- _Problem details_: In this exercise, write out the data word for word and leave every image out.

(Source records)
==============================

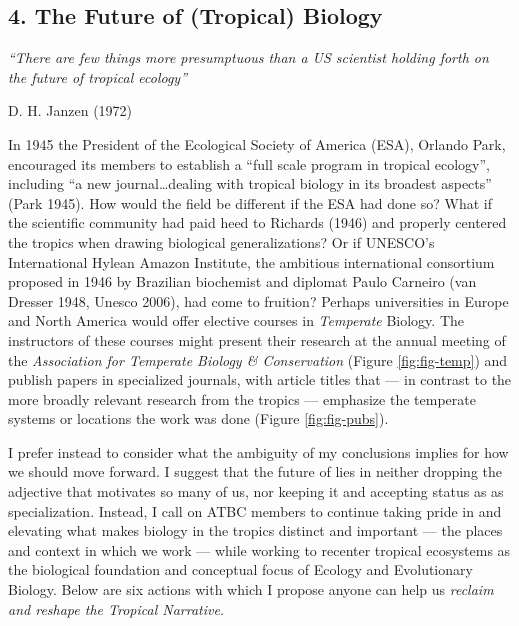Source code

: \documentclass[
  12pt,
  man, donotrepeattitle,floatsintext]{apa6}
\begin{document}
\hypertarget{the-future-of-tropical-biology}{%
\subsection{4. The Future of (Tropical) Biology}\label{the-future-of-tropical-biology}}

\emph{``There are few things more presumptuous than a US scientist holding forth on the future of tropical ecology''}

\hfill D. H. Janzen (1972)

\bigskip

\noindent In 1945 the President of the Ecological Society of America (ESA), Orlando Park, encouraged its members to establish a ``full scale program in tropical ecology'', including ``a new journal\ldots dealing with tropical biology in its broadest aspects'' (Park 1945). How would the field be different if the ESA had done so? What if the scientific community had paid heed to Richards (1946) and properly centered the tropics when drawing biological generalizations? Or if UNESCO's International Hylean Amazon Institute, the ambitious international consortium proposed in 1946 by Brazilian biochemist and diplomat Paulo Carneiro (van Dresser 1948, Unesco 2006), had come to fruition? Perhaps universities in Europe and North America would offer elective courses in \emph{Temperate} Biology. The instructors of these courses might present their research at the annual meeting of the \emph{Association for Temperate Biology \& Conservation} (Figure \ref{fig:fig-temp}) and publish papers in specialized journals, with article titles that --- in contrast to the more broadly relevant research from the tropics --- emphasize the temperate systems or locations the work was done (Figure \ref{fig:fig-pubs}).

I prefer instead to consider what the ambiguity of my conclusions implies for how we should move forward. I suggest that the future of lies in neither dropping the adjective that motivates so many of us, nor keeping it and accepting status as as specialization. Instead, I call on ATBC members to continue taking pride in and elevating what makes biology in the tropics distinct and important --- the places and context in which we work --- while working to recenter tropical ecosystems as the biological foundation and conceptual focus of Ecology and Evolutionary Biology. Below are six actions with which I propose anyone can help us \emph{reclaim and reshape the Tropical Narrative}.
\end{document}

==============================

- _Written answer_:
Source code

: \documentclass[
  12pt,
  man, donotrepeattitle,floatsintext]{apa6}
\begin{document}
\hypertarget{the-future-of-tropical-biology}{%
\subsection{4. The Future of (Tropical) Biology}\label{the-future-of-tropical-biology}}

\emph{``There are few things more presumptuous than a US scientist holding forth on the future of tropical ecology''}

\hfill D. H. Janzen (1972)

\bigskip

\noindent In 1945 the President of the Ecological Society of America (ESA), Orlando Park, encouraged its members to establish a ``full scale program in tropical ecology'', including ``a new journal\ldots dealing with tropical biology in its broadest aspects'' (Park 1945). How would the field be different if the ESA had done so? What if the scientific community had paid heed to Richards (1946) and properly centered the tropics when drawing biological generalizations? Or if UNESCO's International Hylean Amazon Institute, the ambitious international consortium proposed in 1946 by Brazilian biochemist and diplomat Paulo Carneiro (van Dresser 1948, Unesco 2006), had come to fruition? Perhaps universities in Europe and North America would offer elective courses in \emph{Temperate} Biology. The instructors of these courses might present their research at the annual meeting of the \emph{Association for Temperate Biology \& Conservation} (Figure \ref{fig:fig-temp}) and publish papers in specialized journals, with article titles that --- in contrast to the more broadly relevant research from the tropics --- emphasize the temperate systems or locations the work was done (Figure \ref{fig:fig-pubs}).

I prefer instead to consider what the ambiguity of my conclusions implies for how we should move forward. I suggest that the future of lies in neither dropping the adjective that motivates so many of us, nor keeping it and accepting status as as specialization. Instead, I call on ATBC members to continue taking pride in and elevating what makes biology in the tropics distinct and important --- the places and context in which we work --- while working to recenter tropical ecosystems as the biological foundation and conceptual focus of Ecology and Evolutionary Biology. Below are six actions with which I propose anyone can help us \emph{reclaim and reshape the Tropical Narrative}.
\end{document}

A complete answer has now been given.